### PROBLEM REQUIREMENTS
Lines before the one containing "سیستم داریم میذاریم." are to be skipped; reproduce that line and the rest of the records below exactly.

##### SUPPLIED ENTRIES #####

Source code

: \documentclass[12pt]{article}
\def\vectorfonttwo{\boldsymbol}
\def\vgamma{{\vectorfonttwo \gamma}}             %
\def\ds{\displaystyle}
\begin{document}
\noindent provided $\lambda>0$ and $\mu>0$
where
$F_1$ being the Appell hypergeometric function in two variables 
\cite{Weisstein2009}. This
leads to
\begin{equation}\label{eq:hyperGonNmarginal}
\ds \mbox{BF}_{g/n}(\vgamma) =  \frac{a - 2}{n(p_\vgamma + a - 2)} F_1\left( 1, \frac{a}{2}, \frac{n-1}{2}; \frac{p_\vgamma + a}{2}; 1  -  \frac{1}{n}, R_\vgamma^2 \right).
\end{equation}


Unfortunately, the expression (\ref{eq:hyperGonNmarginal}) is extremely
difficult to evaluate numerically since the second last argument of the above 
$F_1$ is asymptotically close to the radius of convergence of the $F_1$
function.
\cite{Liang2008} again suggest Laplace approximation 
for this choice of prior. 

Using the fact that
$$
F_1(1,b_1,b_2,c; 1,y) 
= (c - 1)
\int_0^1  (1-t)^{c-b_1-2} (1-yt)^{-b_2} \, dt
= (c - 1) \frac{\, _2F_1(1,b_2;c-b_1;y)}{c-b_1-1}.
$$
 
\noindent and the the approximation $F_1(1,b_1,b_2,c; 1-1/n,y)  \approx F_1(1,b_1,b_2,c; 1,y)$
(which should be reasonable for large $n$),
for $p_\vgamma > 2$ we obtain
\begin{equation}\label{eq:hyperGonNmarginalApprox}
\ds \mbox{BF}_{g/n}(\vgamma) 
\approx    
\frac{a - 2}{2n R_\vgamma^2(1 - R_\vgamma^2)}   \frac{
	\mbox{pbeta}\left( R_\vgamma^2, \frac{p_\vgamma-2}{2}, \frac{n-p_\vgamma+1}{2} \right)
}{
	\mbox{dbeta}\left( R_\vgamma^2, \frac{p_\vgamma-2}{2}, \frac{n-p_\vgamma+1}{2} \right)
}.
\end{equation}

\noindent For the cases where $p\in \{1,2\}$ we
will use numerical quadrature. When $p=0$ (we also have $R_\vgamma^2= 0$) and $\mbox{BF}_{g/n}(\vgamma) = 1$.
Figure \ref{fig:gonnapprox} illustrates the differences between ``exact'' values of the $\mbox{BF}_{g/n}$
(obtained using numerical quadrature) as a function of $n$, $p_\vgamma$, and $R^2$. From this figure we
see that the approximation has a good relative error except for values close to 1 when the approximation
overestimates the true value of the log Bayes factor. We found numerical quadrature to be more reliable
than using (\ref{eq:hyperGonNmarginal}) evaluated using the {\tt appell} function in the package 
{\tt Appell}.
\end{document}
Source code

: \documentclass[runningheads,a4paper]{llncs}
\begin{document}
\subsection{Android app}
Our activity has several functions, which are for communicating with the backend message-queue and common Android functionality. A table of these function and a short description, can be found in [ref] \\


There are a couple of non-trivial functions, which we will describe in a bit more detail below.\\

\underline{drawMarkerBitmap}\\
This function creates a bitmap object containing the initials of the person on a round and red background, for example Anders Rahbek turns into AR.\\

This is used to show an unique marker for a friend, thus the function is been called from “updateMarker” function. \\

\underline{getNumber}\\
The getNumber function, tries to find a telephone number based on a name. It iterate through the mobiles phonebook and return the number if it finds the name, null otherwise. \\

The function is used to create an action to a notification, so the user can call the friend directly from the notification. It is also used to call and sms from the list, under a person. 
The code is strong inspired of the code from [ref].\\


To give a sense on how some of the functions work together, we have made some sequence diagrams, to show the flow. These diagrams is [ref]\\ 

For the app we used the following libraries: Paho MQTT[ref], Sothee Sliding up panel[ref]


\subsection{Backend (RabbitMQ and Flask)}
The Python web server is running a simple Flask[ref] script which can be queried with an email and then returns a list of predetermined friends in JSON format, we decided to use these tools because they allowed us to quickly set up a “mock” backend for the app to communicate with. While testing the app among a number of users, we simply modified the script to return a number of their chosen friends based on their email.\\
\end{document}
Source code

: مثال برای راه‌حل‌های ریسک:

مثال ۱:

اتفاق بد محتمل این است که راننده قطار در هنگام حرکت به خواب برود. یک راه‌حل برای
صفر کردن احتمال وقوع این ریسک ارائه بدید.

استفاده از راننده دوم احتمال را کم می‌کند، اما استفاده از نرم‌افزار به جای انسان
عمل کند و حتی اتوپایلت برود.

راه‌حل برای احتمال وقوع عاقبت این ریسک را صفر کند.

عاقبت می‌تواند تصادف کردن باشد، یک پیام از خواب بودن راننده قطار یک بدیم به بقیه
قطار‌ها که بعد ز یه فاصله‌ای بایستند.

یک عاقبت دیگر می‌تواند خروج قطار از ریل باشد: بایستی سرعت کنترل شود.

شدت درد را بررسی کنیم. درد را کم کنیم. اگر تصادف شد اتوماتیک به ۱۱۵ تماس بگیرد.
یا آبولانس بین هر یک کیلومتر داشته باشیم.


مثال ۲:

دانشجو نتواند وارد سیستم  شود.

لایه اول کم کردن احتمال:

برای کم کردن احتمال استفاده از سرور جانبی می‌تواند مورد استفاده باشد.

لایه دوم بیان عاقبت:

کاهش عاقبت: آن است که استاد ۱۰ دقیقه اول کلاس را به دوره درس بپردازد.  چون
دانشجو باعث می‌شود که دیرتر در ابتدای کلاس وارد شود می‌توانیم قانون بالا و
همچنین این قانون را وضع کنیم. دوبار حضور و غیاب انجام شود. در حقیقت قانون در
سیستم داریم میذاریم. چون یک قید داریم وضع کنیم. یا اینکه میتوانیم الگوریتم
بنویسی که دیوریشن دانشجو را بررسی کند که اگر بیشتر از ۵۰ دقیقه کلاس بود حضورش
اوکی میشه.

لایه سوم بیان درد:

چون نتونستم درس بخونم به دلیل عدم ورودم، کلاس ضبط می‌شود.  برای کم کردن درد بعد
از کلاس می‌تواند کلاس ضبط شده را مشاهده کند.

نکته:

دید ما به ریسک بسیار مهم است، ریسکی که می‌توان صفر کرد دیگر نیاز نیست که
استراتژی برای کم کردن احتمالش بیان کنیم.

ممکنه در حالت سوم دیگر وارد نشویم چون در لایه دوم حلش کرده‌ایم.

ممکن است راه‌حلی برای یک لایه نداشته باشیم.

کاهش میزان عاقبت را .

#####

### WRITTEN REPLY
سیستم داریم میذاریم. چون یک قید داریم وضع کنیم. یا اینکه میتوانیم الگوریتم
بنویسی که دیوریشن دانشجو را بررسی کند که اگر بیشتر از ۵۰ دقیقه کلاس بود حضورش
اوکی میشه.

لایه سوم بیان درد:

چون نتونستم درس بخونم به دلیل عدم ورودم، کلاس ضبط می‌شود.  برای کم کردن درد بعد
از کلاس می‌تواند کلاس ضبط شده را مشاهده کند.

نکته:

دید ما به ریسک بسیار مهم است، ریسکی که می‌توان صفر کرد دیگر نیاز نیست که
استراتژی برای کم کردن احتمالش بیان کنیم.

ممکنه در حالت سوم دیگر وارد نشویم چون در لایه دوم حلش کرده‌ایم.

ممکن است راه‌حلی برای یک لایه نداشته باشیم.

کاهش میزان عاقبت را .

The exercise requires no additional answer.